[Review] Tamarin (PS4)

As a pastiche of Rare’s N64 days, Tamarin has charm and some pedigree, but its flaws can’t be ignored.
Tamarin marketed itself on its Rare legacy. Its heavy homage of both Jet Force Gemini and the Banjo-style 3D platformers was obvious to see, but it also had involvement from key ex-Rare personnel. Kev Bayliss and Steve Mayles contributed concept art and character designs, David Wise was commissioned for the soundtrack (and did an excellent job reminiscent of his recent work on Snake Pass and Tropical Freeze), Graeme Norgate did some sound work, and several other core team members are former Rare or Rare-adjacent devs. Having big names involved isn’t a guarantee of quality but it gave the project an air of authenticity, perhaps.

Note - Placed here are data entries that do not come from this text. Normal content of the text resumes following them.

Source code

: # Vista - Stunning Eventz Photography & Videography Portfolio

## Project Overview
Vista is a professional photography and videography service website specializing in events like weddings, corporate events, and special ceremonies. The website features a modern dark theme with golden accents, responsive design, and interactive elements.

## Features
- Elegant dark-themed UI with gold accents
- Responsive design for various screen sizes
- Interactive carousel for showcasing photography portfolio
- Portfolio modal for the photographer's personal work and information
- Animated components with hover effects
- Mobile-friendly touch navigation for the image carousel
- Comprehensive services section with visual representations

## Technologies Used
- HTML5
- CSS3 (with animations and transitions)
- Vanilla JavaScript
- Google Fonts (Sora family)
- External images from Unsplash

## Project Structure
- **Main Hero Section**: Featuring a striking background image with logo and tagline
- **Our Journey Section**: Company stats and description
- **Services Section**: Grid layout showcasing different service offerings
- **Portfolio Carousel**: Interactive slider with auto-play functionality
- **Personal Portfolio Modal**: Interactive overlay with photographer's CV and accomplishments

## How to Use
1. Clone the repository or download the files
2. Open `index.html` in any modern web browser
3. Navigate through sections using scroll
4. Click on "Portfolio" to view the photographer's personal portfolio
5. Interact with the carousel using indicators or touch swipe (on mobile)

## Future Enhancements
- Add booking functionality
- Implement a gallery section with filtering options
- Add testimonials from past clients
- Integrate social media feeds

A perceived over-reliance on this legacy, coupled with a few big delays and the seeming use of default Unity assets soured some on the game before release, but I was willing to give it the benefit of the doubt. The few teething issues at launch (bugs, performance problems) also seem to have been ironed out by the time I got around to playing it. There was even a semi-recent patch to optimise performance on PS5. It would take more significant work to smooth out the game’s design issues, though.
To back up, what we have is… not exactly a hybrid, more like two half-games stapled together. One half is cartoony platformer, with lush, pretty European landscapes to roam. The other is a Jet Force Gemini pastiche, a third-person shooter complete with hostage birds and the insectoid enemies pretty much lifted directly.
My main problem was common to both: the environments look samey and lack landmarks, so I was constantly getting lost and not knowing where to go next, and levels only get more intricate as you progress. You also need to double back a fair bit, and revisit earlier levels with later abilities to get everything; I tried this several times with one particular level but found I had no idea how to get there from the hub, or via shortcuts from other levels!
This navigation problem, and extra weapon unlocks being weighted to the back end, had me frequently convinced I’d missed something important. Turns out that yes there are only three shooter stages (two of which are identical-looking factories), but the endgame has you trek back through them all via alternate paths in a fourth shooter sequence, so don’t let the incomplete totals screen fool you.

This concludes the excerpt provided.